Regarding opposition criticism of the way the government has handled the pandemic, PM Viktor Orbán said in his morning interview that his political opponents had gone “too far”. “There is always a better way to do things,” he said, adding that it was the opposition’s role to highlight those.
Accusing the opposition of “coveting power to the extent that harms interests of the nation, the country and the population”, however, he added that protection efforts should not be politicised.
Orbán said the operative body set up two years ago had been working to save lives, “and
they deserve better than to be attacked for it.”
He said the security of Hungarian citizens had always been the cornerstone of the protection efforts, and that went for vaccines too. The vaccines delivered as aid to other countries are reserves that would expire before they could be administered to Hungarians, so “it is better to give them away than to throw them out,” he added.
Regarding vaccine procurement, Orbán said: “It would be a mistake to expose Hungary to the group of Western pharmaceutical companies rallied by the European Union.” This way, Hungary can “show we are not here to provide extra profits to anyone,” he said.
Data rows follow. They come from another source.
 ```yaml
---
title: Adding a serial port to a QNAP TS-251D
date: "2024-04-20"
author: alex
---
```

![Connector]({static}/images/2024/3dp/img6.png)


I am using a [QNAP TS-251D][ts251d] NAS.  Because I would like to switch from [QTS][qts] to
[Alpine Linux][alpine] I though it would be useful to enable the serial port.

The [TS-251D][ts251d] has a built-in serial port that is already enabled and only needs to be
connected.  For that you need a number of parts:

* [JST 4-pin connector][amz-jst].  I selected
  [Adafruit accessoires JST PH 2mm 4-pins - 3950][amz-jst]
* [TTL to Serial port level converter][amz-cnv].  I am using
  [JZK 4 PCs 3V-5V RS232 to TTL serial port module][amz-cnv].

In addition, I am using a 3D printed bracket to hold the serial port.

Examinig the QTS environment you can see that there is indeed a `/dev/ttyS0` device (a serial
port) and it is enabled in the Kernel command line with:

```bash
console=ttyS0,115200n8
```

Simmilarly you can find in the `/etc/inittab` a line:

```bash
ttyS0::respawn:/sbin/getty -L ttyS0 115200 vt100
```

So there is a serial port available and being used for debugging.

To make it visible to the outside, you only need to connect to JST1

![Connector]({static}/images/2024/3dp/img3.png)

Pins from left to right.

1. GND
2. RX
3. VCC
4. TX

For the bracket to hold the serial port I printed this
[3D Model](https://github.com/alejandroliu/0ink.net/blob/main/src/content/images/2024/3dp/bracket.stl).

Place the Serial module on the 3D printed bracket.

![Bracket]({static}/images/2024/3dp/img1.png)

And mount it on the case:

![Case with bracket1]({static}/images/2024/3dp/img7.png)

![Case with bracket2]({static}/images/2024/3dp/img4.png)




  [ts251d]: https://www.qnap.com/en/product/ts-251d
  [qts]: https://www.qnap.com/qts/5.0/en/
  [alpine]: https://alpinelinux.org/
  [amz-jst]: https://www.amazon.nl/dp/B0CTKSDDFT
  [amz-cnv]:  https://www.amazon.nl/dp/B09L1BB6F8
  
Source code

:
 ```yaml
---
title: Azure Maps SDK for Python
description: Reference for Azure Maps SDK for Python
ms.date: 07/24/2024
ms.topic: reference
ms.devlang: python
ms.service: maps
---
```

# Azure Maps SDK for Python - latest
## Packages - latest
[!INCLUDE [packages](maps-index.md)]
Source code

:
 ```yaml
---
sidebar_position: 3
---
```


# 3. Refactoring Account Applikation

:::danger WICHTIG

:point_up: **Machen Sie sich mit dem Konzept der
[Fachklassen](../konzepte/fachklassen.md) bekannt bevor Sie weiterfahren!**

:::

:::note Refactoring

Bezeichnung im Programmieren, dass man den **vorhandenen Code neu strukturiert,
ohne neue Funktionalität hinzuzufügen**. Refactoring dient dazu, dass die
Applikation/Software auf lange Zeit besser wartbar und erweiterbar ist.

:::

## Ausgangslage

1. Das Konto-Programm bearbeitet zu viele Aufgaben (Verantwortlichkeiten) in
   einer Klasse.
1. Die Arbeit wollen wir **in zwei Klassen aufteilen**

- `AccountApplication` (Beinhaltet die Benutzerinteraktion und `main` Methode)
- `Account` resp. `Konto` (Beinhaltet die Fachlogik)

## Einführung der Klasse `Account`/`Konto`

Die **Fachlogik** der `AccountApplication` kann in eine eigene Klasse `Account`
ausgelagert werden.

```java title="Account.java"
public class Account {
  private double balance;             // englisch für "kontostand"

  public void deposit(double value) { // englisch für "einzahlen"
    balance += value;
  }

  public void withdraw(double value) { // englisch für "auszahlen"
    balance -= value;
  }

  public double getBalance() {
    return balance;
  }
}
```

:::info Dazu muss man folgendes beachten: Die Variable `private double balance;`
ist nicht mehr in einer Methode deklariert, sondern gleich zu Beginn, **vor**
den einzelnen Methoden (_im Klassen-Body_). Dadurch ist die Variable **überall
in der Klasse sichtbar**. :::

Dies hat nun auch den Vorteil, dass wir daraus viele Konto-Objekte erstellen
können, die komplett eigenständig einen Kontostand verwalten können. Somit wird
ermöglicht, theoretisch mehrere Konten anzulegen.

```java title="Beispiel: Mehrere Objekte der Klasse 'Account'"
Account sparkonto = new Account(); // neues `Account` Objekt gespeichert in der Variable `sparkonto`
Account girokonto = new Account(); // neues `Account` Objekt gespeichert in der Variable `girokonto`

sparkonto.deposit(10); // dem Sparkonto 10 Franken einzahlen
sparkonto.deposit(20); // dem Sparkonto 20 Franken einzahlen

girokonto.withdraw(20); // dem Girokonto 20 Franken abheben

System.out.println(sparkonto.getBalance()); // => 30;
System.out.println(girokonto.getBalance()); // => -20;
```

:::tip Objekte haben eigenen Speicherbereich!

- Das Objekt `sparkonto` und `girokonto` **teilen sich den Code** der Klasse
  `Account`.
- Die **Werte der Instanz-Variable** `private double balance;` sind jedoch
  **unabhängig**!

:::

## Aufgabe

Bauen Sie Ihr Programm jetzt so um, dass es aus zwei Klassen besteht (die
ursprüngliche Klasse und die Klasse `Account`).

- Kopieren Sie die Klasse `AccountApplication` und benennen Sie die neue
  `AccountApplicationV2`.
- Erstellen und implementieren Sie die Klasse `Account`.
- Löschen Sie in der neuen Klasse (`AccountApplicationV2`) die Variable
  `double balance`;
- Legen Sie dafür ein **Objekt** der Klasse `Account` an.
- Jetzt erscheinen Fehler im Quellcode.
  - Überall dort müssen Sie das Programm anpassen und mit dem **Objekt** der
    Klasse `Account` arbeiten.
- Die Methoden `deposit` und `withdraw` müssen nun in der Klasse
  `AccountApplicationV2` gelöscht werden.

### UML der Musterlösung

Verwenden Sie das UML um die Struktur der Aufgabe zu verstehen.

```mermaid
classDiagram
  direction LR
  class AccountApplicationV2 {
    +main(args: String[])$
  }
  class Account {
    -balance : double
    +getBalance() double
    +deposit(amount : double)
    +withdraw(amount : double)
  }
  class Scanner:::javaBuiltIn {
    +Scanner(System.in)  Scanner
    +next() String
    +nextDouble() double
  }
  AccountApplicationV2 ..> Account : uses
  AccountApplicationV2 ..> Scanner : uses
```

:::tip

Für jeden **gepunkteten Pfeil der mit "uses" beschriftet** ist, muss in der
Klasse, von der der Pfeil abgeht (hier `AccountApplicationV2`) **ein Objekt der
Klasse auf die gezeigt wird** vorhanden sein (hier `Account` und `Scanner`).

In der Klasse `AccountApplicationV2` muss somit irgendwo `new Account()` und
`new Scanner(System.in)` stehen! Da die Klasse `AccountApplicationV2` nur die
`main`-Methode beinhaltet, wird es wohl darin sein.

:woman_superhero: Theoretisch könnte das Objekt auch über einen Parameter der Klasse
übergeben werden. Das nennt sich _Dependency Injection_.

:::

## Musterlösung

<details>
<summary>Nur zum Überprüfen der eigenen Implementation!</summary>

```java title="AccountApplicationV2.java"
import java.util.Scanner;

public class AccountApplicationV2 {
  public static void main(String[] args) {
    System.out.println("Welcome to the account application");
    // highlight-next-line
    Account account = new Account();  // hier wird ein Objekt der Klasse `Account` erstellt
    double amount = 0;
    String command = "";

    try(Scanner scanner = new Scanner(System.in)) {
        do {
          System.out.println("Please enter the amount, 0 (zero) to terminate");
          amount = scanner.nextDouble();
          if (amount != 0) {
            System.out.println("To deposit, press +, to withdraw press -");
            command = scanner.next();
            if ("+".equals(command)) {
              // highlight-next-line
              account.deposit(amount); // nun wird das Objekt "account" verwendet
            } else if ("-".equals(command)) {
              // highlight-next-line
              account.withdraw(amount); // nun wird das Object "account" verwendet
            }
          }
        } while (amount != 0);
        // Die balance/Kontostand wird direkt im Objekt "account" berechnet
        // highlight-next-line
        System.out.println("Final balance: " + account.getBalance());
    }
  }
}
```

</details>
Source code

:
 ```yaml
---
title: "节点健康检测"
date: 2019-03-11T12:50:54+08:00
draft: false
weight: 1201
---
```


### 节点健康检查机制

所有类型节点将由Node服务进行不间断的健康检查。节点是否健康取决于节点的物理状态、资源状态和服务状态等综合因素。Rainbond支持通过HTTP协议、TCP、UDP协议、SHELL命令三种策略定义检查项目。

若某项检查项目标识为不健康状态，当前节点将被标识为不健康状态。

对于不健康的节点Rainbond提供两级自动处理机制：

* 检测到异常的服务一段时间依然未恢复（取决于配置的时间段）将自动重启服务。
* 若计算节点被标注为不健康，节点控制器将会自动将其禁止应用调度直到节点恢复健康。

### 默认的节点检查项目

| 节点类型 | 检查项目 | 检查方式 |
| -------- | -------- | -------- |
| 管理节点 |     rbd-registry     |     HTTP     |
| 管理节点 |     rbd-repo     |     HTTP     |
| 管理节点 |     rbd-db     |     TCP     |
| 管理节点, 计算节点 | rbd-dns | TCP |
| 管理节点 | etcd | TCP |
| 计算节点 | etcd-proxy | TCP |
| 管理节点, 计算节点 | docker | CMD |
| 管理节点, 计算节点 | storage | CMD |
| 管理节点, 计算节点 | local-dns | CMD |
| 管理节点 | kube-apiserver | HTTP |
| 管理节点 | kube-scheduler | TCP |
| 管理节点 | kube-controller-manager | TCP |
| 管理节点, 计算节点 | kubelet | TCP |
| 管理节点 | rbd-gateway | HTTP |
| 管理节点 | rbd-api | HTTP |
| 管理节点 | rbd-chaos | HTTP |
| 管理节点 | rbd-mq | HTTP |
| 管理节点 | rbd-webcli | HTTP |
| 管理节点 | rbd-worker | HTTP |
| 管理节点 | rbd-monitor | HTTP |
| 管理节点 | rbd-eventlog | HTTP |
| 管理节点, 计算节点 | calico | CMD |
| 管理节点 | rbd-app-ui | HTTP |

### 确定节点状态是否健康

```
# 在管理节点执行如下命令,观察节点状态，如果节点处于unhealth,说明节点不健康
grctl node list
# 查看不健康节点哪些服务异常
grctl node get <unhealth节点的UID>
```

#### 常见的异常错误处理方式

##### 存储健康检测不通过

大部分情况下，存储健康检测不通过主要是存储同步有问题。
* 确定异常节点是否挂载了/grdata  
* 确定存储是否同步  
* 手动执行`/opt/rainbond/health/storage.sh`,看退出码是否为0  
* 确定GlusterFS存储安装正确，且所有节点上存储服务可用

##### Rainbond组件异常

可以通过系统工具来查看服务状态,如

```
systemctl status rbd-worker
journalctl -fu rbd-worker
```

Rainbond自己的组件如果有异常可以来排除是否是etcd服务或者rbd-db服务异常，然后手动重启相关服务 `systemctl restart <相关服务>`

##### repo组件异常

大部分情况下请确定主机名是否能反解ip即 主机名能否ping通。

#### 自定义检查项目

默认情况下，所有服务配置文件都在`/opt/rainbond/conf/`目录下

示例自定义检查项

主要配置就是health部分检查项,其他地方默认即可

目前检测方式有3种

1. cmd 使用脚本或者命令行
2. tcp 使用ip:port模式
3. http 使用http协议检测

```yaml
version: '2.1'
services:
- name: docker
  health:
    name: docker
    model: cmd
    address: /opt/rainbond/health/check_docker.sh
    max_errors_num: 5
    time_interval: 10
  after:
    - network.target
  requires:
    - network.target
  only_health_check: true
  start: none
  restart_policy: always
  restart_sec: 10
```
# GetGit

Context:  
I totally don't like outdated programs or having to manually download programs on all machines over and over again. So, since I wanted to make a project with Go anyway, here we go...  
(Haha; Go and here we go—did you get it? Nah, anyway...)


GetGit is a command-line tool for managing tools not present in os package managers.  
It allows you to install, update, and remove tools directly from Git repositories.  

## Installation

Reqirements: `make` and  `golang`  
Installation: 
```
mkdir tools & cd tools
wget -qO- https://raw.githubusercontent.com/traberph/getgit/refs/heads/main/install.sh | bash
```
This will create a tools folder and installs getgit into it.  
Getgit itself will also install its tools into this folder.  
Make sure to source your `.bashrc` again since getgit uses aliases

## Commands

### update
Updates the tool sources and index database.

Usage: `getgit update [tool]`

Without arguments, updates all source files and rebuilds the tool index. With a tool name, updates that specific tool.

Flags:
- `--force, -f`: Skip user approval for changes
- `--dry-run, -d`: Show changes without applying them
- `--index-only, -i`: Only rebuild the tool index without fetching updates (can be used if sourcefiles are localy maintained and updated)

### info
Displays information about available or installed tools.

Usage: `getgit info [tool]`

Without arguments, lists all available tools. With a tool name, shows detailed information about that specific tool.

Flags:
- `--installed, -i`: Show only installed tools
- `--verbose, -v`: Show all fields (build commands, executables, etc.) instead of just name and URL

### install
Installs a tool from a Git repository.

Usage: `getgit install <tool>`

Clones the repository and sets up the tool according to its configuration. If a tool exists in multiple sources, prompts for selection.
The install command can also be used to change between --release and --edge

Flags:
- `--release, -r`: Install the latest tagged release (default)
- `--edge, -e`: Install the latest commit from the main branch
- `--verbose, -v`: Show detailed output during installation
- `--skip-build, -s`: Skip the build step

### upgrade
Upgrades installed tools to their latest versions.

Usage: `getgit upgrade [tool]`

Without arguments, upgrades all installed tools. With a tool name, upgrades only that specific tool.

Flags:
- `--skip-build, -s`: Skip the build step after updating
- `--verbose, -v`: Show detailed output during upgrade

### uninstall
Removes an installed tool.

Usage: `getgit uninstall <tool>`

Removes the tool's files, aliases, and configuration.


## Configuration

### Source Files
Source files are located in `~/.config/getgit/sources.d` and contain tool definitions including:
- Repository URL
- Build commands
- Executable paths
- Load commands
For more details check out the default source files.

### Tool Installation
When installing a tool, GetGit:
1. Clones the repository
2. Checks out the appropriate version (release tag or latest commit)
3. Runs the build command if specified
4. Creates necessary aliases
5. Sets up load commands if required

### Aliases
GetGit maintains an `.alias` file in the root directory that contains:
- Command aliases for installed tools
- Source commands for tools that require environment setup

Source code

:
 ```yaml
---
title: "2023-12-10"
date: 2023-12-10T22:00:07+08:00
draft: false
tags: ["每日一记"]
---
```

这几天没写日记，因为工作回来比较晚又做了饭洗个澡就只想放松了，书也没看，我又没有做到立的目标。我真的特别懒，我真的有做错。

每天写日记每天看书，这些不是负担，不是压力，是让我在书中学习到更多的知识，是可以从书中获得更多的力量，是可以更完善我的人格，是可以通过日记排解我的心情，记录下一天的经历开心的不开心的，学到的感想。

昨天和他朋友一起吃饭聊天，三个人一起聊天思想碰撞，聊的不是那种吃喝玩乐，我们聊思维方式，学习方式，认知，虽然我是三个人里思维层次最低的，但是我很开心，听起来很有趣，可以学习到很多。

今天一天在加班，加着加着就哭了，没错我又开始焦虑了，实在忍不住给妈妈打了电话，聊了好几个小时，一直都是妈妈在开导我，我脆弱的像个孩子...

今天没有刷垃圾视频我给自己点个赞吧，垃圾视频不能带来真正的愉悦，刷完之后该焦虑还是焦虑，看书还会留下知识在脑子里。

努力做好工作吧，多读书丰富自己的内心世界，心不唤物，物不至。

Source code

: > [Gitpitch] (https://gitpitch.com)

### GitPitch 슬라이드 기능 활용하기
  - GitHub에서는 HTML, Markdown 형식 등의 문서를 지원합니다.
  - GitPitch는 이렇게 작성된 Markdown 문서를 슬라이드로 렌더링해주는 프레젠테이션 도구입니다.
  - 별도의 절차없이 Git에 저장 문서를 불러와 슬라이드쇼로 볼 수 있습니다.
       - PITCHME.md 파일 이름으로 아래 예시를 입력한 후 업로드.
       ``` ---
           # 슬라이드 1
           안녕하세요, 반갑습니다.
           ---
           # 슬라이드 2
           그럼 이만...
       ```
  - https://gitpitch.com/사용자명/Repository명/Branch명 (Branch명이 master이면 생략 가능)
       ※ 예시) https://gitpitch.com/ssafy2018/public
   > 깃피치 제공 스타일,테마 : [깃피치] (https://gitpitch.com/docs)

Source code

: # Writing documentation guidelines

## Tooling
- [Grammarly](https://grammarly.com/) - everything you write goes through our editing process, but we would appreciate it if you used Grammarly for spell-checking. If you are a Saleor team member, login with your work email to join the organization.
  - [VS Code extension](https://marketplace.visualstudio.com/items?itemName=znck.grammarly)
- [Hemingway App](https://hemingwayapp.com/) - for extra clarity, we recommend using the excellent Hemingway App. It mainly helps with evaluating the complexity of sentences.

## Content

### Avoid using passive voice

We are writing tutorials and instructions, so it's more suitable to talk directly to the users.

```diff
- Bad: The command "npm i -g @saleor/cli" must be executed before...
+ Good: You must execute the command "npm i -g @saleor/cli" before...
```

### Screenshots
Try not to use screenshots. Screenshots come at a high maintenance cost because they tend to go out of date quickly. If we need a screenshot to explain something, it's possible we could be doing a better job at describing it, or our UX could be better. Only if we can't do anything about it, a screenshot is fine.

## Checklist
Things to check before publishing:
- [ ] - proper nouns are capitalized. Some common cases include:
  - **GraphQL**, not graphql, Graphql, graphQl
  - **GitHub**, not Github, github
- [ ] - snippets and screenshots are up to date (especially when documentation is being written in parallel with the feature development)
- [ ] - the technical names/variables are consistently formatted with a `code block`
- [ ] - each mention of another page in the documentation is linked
Commenting on the government’s decision to cap the prices on seven basic foods, Orbán said it could not be left to market players to solve the situation. The government, he added, would continue to
protect Hungarians “until things get back on track,”.
Growing energy prices rooted in politically motivated decisions are driving the inflation, Orbán said. “Brussels’ energy policy has failed,” he said. Climate protection should not be “forced” by imposing high energy prices, Orbán said, because that would lead to general price increases. “Policymaking in general should be about reconciling various viewpoints such as climate protection and social considerations,” he said.
The Hungarian government, the prime minister said, had “for years protected families by cutting utility prices”. Climate policy should focus on ensuring that
large polluters bear the brunt of the costs, “rather than letting Brussels burden Hungarian families,”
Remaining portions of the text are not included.